Show hospitality: Offer your inspector a cup of coffee, a bathroom break, or drink of water. Inspectors spend their entire day running around New York City apartments so they may need a little hydration or a trip to the restroom. A happy and hydrated inspector never hurts.
Be persistent: If you complained about heat or hot water but the inspector visited on a warm day or when the boiler happened to work, call again. Or if the inspector just missed some of your complaints, call again. If the inspector never comes, call again. You can request as many inspections as you need.
Check for violations: Once the inspector comes, violations should appear on the HPD website within about a week. Search your building address and select “all violations” to search for common area and apartment specific results. If the inspector missed some of your complaints and no violation appeared for a concerning apartment issue, call 311 for a new inspection.
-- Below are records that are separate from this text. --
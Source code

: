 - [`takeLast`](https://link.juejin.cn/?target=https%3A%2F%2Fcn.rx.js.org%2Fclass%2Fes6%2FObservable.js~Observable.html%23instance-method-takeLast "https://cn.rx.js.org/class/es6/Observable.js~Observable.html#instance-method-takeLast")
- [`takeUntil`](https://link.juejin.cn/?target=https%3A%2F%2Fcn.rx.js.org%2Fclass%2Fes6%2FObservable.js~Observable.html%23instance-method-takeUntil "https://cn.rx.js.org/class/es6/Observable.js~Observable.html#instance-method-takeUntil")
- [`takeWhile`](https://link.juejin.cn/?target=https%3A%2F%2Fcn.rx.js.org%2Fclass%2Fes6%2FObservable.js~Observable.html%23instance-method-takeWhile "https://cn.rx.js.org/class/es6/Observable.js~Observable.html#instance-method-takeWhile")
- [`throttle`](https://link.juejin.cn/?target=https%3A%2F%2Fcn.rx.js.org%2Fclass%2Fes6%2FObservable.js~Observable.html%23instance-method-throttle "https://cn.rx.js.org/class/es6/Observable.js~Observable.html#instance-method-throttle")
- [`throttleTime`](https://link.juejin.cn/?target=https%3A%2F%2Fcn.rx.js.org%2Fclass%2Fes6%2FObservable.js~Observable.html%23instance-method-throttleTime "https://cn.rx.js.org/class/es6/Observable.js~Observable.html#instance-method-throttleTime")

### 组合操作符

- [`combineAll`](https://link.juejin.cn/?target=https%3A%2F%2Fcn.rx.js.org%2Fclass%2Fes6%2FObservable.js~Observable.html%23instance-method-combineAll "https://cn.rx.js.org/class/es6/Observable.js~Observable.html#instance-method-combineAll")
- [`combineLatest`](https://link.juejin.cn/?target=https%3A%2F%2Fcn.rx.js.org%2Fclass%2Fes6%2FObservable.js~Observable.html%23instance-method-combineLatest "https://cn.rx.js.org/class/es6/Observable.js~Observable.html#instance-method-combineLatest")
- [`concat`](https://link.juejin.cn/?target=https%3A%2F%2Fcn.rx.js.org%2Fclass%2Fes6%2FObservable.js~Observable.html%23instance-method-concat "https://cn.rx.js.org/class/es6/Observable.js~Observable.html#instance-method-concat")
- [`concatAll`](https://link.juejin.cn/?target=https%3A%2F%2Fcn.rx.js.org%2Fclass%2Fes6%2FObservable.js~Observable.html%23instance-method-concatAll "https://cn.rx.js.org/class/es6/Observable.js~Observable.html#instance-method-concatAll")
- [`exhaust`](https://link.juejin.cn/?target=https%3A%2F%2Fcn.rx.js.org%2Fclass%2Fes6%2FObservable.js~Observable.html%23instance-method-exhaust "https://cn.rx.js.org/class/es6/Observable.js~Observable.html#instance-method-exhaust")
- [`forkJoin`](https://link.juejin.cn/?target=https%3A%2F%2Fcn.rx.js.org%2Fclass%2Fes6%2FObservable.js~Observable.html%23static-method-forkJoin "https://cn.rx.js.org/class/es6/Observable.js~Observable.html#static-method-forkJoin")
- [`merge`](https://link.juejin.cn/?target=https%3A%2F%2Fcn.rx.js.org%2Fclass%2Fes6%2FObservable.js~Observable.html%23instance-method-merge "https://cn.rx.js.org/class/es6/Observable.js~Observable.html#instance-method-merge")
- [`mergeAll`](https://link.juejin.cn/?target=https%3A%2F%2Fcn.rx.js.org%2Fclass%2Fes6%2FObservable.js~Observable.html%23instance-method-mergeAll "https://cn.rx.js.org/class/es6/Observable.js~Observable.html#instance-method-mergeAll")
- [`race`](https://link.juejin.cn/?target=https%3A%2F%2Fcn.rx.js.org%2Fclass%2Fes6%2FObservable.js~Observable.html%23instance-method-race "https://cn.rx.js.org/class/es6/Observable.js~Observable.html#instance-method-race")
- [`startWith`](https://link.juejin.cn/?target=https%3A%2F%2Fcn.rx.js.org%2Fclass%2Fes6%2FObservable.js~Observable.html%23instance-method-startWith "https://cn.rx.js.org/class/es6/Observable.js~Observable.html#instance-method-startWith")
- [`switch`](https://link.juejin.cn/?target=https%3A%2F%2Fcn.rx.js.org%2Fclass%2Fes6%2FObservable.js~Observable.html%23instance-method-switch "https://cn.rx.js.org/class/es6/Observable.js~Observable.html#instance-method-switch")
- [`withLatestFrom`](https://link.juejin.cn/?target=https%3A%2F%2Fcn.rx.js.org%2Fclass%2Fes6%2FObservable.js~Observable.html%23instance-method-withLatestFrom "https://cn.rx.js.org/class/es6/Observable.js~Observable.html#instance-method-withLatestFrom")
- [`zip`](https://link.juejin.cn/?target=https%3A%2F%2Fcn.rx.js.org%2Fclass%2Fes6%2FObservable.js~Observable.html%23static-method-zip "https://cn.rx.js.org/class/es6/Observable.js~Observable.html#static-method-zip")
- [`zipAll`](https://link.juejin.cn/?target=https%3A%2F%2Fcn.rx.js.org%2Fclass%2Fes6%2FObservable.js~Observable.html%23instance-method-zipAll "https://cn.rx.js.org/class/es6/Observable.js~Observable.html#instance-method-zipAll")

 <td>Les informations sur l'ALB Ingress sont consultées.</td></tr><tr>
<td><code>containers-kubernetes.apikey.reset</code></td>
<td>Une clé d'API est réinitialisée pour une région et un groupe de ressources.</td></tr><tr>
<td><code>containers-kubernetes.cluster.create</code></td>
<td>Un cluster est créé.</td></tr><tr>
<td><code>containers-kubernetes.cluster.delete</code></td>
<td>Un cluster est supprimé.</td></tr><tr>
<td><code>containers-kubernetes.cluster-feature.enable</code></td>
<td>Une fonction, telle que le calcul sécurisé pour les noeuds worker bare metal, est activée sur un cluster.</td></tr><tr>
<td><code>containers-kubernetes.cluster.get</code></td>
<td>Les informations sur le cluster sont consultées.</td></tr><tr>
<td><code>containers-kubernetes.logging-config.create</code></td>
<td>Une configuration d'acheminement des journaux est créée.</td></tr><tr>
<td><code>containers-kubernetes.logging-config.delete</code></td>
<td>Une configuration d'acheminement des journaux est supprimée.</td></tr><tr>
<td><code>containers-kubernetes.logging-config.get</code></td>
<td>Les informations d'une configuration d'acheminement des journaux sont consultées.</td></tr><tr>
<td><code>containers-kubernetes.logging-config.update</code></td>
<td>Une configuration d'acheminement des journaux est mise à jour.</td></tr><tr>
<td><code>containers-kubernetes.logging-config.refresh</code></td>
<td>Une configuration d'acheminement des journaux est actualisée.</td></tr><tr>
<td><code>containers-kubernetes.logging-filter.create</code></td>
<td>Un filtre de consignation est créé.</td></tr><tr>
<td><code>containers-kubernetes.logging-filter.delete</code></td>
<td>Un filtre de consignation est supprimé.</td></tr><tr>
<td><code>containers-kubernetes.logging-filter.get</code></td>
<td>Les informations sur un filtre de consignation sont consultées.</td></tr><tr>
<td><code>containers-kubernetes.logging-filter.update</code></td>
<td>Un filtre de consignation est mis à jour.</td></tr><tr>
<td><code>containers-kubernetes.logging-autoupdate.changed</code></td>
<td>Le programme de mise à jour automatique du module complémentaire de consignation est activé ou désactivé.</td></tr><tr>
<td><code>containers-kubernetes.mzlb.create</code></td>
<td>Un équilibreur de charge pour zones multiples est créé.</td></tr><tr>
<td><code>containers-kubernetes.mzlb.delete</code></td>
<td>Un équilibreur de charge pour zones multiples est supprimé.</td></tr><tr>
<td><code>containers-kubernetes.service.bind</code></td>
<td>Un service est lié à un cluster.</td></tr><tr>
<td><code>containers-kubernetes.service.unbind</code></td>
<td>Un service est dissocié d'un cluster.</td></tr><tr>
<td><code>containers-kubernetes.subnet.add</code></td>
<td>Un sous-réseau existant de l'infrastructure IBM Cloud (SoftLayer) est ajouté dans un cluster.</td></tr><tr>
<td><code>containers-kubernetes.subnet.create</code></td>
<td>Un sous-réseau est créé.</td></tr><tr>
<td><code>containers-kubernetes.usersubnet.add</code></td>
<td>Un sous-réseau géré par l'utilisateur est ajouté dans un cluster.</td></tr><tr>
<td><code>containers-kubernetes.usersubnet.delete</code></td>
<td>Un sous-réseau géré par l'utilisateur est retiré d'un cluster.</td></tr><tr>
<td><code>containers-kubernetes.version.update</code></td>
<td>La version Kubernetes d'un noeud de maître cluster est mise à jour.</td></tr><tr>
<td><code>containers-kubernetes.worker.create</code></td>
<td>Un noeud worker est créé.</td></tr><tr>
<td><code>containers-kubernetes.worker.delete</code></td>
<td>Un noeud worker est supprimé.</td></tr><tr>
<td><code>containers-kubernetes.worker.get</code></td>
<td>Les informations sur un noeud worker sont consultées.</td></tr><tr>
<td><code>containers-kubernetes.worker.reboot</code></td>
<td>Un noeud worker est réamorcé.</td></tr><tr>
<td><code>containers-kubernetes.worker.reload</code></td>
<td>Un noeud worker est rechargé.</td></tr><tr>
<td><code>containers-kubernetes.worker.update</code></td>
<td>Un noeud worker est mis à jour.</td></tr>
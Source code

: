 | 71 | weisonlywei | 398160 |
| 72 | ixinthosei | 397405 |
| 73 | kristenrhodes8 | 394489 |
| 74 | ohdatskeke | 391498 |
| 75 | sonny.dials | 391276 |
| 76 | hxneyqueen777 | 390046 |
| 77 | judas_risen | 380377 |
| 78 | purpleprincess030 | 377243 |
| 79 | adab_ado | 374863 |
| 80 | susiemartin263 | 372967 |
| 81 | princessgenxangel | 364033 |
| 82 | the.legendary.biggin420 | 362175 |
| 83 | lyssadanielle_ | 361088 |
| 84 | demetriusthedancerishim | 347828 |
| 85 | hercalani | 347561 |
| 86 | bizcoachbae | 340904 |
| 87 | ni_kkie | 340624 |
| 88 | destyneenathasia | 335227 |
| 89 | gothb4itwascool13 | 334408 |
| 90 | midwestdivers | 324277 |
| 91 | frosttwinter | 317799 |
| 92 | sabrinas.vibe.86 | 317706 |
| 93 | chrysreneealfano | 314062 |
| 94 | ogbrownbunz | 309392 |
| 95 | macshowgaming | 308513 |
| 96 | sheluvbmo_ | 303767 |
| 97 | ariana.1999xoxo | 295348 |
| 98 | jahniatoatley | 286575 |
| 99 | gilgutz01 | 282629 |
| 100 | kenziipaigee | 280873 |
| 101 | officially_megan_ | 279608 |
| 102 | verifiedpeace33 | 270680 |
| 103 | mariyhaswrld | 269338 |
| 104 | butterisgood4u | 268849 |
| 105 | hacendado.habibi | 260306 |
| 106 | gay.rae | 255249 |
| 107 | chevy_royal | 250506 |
Consider how much protection you have under the law.
Rent stabilized, rent controlled, and public housing tenants typically have more protections against retaliation. Tenants living in regulated and public housing have the right to renew their leases every year with few exceptions.
Further, the state limits how much a landlord can increase the rent every year. If your apartment has these protections, calling 311 may anger your landlord but there’s not much the landlord can do to end your tenancy.
If you’re an unregulated tenant (also called a “market” tenant) or you live in a regulated apartment but you’re not a “tenant of record” (meaning your name was never on a lease with the landlord), you may have far fewer protections against retaliation. While the law prohibits landlords from terminating a lease or hiking the rent in response to a 311 complaint, tenants often find it difficult to prove retaliation in the course of an eviction proceeding.
Consider Partnering with your neighbors
Whether rent regulation protects your tenancy or not, acting in concert with your neighbors tends to reduce retaliation. You and your neighbors may consider starting a 311 campaign in which you all call 311 repeatedly over the course of a few weeks. These calls will result in multiple inspections of the building and individual apartments.
If inspectors place enough violations, your landlord could end up on the Public Advocate’s Worst Landlord Watch List. Calling 311 and reporting violations to HPD creates a nearly irrefutable record of the conditions in your building.
In extreme cases, HPD may call your landlord directly or even make repairs and bill the landlord for their trouble through the Emergency Repairs Program. That kind of attention from the City may push even the worst slumlord to hire a contractor and repair the building. If a landlord maintains a high load of violations, the building could also enter HPD’s Alternative Enforcement Program (“AEP”). AEP results in more inspections and often the CIty will take care of emergency repairs and leave the landlord with the bill.